Work out how many lines in the entries below include the word "left". Give nothing but the number.

Plain-text document sources =
▬▬▬▬▬▬
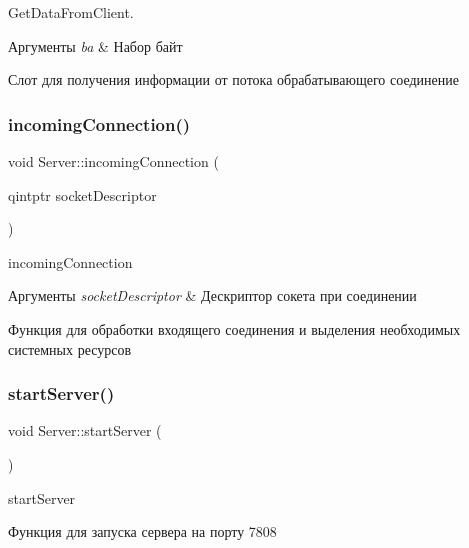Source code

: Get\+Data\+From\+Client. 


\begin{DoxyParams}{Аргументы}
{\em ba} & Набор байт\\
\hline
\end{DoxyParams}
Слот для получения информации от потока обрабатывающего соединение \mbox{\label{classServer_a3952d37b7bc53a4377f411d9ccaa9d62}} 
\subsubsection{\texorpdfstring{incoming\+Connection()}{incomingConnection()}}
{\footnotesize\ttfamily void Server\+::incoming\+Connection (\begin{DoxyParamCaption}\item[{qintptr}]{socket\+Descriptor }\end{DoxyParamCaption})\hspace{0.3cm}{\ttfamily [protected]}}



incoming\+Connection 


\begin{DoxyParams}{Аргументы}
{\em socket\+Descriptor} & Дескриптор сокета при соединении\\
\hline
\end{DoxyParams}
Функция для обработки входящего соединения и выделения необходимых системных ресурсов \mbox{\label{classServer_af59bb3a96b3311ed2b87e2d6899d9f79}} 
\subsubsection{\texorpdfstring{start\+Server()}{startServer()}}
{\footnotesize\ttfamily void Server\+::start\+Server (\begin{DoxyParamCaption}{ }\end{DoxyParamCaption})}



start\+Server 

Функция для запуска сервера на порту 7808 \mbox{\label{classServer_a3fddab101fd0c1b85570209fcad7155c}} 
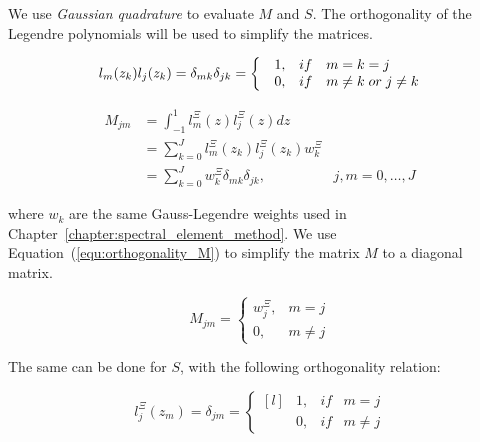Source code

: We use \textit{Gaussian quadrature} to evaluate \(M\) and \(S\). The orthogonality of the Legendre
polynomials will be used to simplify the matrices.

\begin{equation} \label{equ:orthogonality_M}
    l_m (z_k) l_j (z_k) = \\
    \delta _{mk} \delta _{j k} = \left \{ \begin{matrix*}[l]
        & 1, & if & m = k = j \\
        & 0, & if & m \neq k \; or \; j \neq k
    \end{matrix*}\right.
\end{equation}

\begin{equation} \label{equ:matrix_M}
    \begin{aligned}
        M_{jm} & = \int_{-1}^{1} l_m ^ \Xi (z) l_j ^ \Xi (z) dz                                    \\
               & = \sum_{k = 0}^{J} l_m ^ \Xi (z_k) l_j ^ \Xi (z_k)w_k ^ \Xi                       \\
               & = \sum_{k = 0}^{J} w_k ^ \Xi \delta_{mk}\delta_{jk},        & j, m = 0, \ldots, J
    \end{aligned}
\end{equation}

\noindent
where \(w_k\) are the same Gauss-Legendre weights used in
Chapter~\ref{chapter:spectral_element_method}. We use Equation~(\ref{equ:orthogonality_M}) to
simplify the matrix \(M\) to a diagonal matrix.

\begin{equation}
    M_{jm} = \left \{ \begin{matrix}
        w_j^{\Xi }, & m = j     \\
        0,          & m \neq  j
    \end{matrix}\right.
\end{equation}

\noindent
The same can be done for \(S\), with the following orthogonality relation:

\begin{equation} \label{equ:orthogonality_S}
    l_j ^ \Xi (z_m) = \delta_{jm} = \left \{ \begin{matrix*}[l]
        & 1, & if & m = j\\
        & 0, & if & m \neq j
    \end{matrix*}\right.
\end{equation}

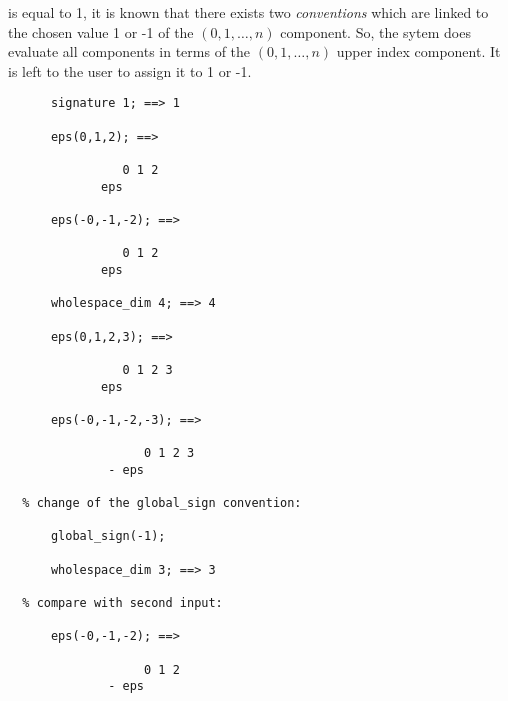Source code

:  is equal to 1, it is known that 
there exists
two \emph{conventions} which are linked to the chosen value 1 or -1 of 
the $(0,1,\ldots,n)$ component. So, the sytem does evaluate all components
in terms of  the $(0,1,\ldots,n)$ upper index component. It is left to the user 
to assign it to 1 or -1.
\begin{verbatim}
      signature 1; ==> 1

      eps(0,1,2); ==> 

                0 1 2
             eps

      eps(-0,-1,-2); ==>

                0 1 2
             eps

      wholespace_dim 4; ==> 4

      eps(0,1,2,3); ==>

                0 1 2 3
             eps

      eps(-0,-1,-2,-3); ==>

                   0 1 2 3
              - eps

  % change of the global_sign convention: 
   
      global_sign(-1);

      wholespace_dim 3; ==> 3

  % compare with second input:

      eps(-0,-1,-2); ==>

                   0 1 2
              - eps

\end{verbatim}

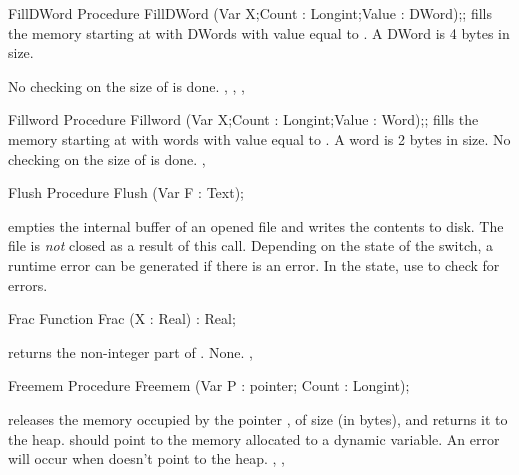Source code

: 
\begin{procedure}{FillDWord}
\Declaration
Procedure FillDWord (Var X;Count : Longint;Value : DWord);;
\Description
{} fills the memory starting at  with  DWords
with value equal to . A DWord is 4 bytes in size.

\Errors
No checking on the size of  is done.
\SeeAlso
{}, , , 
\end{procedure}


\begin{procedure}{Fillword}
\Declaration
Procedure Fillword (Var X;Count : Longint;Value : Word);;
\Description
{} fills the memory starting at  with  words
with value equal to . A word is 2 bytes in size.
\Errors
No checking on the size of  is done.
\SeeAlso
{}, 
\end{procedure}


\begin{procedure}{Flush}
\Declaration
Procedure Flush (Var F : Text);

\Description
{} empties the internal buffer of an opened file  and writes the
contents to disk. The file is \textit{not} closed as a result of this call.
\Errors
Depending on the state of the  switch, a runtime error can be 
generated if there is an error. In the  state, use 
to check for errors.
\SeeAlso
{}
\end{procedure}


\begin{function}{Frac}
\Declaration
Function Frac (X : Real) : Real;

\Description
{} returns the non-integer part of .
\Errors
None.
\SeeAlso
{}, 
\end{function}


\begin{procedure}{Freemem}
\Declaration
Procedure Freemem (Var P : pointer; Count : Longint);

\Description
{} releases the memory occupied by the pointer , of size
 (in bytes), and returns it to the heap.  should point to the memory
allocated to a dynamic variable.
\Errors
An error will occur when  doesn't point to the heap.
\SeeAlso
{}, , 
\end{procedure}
▬▬▬▬▬▬
Task response =
4